(EXERCISE) Pull out of the data below the stretch of lines bounded by the one containing "## Feature branching" and the one containing "Packoff is a", both bounds included, unchanged.

** Opening DATA SUPPLIED block **

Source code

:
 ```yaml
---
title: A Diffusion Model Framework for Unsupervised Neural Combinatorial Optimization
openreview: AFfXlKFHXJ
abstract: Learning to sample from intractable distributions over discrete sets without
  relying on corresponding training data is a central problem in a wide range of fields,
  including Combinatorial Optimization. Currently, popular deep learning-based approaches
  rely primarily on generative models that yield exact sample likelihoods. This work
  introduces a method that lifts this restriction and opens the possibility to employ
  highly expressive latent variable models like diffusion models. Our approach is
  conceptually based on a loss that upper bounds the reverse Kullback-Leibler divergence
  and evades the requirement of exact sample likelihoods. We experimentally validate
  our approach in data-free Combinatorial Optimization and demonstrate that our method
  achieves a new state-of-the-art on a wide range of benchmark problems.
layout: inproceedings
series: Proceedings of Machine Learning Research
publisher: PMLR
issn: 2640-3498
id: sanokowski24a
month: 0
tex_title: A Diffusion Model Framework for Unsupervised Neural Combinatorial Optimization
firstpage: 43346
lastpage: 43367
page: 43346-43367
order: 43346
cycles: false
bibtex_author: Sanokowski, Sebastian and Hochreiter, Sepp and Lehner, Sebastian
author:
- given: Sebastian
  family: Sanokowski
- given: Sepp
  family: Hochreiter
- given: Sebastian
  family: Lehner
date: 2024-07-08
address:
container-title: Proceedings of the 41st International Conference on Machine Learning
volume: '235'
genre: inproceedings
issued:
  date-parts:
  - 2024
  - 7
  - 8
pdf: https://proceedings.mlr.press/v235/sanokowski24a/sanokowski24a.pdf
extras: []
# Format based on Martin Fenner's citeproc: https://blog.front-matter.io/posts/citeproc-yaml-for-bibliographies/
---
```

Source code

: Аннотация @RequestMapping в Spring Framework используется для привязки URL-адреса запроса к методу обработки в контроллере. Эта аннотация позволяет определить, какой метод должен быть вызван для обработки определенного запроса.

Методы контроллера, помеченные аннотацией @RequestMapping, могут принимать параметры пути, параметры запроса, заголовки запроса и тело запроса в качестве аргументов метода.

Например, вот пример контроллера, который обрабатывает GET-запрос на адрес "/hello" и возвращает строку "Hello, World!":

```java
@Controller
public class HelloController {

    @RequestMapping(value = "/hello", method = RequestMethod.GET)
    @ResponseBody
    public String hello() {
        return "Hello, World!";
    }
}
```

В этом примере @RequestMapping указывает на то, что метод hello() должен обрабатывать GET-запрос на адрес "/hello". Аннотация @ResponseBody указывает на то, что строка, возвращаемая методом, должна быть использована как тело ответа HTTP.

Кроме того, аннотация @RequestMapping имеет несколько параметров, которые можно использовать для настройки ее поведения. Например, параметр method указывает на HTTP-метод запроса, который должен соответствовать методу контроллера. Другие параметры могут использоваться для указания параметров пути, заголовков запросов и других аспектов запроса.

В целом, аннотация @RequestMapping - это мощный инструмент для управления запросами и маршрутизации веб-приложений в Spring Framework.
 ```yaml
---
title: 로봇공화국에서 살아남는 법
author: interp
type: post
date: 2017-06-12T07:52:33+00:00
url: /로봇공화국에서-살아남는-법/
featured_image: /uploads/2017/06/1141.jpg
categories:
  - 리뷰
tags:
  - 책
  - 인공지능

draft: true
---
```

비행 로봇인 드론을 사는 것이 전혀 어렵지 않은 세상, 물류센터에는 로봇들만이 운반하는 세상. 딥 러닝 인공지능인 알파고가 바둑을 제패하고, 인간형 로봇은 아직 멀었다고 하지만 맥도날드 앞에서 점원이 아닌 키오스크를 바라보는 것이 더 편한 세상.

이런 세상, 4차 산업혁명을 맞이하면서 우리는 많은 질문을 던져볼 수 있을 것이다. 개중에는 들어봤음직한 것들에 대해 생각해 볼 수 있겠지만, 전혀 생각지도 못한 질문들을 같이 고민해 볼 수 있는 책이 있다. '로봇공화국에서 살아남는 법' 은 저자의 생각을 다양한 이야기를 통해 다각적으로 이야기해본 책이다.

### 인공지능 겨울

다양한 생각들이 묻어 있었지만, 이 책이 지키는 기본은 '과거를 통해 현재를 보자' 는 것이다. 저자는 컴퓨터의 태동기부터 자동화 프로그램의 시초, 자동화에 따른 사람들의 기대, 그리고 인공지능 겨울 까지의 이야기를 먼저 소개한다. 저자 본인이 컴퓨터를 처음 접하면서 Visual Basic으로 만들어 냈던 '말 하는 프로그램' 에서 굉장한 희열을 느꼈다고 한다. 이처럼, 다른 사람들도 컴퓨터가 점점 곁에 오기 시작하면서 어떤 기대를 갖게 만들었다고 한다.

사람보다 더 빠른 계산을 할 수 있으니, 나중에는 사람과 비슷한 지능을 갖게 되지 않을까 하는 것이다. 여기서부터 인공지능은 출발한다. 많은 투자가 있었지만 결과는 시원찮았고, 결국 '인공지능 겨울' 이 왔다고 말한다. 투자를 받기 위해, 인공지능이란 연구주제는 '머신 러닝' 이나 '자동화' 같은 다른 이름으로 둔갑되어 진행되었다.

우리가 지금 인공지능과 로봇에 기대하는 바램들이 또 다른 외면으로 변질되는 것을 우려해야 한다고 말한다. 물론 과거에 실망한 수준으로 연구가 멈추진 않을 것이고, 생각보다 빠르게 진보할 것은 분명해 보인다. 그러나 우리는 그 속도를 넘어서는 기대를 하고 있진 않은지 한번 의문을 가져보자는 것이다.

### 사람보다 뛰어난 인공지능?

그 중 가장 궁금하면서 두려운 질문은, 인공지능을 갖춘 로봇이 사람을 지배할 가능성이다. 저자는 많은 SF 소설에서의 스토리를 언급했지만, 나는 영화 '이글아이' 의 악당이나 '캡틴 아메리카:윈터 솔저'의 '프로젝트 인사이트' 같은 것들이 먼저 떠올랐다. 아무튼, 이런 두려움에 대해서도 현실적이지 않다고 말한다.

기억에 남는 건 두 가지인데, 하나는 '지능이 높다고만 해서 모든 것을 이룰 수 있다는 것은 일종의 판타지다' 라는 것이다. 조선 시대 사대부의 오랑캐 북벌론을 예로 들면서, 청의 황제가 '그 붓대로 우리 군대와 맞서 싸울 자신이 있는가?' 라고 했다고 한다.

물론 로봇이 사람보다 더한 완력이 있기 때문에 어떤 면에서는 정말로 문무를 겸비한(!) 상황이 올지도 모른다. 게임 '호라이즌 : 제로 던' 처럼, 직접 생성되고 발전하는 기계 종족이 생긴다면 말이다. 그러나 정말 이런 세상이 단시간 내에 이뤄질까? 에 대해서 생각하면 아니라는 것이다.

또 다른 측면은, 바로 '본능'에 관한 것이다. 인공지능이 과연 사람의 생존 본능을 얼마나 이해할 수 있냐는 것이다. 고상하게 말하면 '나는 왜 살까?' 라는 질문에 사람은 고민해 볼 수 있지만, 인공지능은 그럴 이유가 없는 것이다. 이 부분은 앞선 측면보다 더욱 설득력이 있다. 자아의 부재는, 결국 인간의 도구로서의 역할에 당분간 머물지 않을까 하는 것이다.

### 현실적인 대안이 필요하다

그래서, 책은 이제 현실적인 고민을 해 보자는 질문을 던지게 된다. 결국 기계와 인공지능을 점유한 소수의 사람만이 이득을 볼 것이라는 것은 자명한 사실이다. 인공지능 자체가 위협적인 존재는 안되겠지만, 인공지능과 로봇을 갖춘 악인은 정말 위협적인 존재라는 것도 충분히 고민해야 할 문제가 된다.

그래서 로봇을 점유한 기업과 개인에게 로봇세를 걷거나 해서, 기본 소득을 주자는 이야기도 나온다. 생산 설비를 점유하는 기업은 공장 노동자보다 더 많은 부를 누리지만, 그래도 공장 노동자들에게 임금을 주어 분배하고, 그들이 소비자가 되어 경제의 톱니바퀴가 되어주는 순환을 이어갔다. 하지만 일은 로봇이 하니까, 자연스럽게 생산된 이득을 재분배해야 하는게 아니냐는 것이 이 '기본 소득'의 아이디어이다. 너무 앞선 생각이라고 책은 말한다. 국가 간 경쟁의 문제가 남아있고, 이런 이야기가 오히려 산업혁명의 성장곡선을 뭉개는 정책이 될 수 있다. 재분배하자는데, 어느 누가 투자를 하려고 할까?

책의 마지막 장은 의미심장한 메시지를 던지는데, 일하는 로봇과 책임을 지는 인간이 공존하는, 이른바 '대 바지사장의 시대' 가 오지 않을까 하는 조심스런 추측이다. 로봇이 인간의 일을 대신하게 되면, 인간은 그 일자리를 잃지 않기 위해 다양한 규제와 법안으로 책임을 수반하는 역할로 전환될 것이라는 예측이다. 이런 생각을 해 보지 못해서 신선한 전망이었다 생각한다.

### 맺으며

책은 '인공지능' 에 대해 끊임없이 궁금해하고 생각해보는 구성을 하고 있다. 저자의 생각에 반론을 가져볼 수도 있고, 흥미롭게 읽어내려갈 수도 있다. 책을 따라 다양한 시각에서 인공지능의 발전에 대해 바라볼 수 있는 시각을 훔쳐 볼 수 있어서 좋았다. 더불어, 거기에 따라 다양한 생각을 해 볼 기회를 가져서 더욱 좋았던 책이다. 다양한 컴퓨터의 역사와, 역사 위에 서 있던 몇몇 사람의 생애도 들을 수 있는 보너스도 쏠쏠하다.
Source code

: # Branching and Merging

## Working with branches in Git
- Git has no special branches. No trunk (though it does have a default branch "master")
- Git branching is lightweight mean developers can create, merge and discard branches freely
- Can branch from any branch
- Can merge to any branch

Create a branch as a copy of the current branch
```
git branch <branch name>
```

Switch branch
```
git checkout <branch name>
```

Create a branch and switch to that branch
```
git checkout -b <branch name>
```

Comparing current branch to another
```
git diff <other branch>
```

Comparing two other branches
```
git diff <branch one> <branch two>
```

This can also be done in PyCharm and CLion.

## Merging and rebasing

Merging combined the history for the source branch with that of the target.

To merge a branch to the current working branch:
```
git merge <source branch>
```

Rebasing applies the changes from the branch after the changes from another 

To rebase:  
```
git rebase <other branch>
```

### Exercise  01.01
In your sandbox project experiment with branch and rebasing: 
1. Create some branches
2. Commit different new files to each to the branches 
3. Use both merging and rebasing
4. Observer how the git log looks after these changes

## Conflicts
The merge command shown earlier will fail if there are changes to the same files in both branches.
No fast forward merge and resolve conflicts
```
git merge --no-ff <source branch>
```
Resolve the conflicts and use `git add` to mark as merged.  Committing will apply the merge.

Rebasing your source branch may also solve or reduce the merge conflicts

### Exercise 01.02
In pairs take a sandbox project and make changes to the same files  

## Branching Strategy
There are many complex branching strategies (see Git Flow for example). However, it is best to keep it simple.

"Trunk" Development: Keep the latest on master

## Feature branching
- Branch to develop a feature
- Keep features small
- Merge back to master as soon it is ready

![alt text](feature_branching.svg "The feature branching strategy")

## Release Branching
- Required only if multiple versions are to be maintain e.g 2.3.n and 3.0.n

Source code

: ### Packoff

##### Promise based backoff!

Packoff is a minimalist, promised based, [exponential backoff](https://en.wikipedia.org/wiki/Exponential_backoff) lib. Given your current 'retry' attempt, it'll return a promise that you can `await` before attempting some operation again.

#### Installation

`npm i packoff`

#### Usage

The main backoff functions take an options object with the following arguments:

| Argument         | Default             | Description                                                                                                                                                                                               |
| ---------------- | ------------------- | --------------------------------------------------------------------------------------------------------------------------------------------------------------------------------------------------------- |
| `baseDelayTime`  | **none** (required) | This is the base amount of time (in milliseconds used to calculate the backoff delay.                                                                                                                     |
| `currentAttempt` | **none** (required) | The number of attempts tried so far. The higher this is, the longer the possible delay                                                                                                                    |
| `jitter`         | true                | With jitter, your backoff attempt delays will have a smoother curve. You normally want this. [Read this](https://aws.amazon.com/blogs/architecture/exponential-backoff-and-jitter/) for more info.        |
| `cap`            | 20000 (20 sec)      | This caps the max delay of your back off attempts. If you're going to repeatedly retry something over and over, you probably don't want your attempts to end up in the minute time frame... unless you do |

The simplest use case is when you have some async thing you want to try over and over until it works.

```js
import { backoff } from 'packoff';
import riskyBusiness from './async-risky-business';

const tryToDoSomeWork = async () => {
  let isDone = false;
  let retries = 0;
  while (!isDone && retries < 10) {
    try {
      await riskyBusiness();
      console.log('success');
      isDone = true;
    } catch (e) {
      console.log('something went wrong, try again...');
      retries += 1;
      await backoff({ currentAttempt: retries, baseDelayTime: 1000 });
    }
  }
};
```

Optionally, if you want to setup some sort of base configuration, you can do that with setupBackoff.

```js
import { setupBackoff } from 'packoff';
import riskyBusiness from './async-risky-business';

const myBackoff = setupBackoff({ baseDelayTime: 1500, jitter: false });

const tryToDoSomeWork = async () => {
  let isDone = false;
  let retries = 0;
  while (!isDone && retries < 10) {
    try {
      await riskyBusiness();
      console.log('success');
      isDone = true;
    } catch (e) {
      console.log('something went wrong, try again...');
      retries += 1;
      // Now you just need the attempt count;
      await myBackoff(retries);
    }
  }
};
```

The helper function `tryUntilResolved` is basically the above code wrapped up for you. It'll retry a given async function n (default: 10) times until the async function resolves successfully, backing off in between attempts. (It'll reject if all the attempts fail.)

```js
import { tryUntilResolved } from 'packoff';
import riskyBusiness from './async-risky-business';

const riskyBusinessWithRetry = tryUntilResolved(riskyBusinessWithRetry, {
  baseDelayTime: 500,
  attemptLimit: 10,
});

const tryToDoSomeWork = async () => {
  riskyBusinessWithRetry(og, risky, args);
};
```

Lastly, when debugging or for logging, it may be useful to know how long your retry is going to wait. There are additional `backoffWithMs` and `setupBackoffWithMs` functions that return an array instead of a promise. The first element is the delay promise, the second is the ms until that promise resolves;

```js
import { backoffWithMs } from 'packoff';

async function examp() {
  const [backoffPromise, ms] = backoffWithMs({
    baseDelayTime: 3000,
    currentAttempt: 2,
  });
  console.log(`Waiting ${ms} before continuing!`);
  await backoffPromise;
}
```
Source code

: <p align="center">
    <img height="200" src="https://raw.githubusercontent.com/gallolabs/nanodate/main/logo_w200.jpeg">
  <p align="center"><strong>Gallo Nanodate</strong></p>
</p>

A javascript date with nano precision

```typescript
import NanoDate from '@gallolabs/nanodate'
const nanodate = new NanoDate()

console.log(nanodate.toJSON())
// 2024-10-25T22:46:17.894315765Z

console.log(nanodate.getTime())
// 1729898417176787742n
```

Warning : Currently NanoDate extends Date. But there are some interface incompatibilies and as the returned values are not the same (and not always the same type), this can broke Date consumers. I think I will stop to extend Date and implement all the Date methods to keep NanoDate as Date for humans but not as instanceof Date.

** Closing DATA SUPPLIED block **

(YOUR RESPONSE)
## Feature branching
- Branch to develop a feature
- Keep features small
- Merge back to master as soon it is ready

![alt text](feature_branching.svg "The feature branching strategy")

## Release Branching
- Required only if multiple versions are to be maintain e.g 2.3.n and 3.0.n

Source code

: ### Packoff

##### Promise based backoff!

Packoff is a minimalist, promised based, [exponential backoff](https://en.wikipedia.org/wiki/Exponential_backoff) lib. Given your current 'retry' attempt, it'll return a promise that you can `await` before attempting some operation again.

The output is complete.